Buddy — cold, wet, undoubtedly hungry Buddy — was smiling, with Chris to his left and me to his right on the slow trot home.

As we sauntered along, the overpowering smell of wet dog wafting up, all I could think of was this: Who will love me when I get old? Who will be there for me? Buddy was not mine in his needy years as a puppy, and he is making up for it in the twilight of his life. It causes, shall we say, a number of inconveniences and annoyances that make it easy to forget how hard these days can be for him. I try to respond with kindness, even at 4:28 in the morning, even when my right leg is freezing cold in a stranger’s koi pond. I try to keep with me the memory of a recent walk in the park across the street, when I was six feet away but a bewildered and almost panicked Buddy had no idea where I was. I just try, with varying degrees of success, but at least I try.

Given that I cause my own fair share of inconveniences and annoyances, I am grateful that I am on the trying end of others, too.

The mystery of Buddy’s disappearance was solved when we got home: in this weekend’s flurry of home improvement, a latch on the picket fence had not been closed. Buddy had wedged himself improbably through a side gate, into a courtyard, and out into freedom. He launched himself into the night, chasing a memory of his youth, feeling the years melt away. He wandered on a lark. He got thirsty. He found a pond — an unknowing luxury provided by strangers — and when he leaned over for a drink, he tipped in. He called for help, and even though it took a while, the people he loves came running. He made it home to his own patch of sunlight, to the spot he loves, and he slept the sleep of the dead.

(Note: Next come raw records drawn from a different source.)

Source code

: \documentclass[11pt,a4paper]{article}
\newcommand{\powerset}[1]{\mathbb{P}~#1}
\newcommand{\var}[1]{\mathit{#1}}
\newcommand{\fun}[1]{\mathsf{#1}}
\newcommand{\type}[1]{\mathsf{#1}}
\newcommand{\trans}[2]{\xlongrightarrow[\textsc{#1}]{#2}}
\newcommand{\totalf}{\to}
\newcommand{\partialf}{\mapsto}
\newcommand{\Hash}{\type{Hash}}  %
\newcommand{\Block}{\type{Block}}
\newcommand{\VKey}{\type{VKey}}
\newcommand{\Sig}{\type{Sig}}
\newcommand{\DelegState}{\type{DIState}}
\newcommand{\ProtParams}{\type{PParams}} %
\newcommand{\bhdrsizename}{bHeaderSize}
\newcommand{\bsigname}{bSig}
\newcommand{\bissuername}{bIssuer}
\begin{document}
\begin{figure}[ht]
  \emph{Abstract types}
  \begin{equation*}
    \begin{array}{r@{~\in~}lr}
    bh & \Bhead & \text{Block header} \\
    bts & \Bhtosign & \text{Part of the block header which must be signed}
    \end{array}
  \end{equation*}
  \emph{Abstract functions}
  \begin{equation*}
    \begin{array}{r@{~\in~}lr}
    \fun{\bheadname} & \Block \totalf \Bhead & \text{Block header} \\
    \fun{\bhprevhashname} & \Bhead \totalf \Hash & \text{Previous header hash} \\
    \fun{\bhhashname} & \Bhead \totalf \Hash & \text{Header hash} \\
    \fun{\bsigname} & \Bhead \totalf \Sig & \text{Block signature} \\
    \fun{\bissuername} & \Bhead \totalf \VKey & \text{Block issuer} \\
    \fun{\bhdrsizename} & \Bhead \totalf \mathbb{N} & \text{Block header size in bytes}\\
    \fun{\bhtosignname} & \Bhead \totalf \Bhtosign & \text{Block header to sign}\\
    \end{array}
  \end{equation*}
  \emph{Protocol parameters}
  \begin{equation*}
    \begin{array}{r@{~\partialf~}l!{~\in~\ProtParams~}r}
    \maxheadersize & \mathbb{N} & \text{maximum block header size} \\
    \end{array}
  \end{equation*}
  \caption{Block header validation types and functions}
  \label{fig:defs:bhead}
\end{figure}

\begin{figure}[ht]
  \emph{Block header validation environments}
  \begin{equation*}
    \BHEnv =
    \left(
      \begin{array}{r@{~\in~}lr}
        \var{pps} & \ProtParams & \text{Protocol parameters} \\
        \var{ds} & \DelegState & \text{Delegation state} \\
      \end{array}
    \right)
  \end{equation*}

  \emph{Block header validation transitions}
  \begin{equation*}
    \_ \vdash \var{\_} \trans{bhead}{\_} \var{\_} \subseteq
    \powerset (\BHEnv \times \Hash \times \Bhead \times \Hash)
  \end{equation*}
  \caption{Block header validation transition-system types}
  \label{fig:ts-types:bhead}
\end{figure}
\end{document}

I thought again, Who will love me when I get old? And in answer to my silent question, Chris asked if he could make my breakfast. He started clanging pots and pulling out bacon and eggs, and I had my answer. But to my surprise, I found myself declining his offer. Get some sleep, I said. The bed is still warm. The room is wonderfully noisy. And sure enough, I found him there later, not a care in the world.

ALC

4 thoughts on “4:28 a.m.

  1. Liz

    What I took away from this story is that we are kindred spirits for the mere reason that (indecent) booty shorts are my preferred workout gear. 😀

    (I have, as of yet, not scarred anyone, but I make a very large effort to keep it that way, esp. since the neighbors have young children.)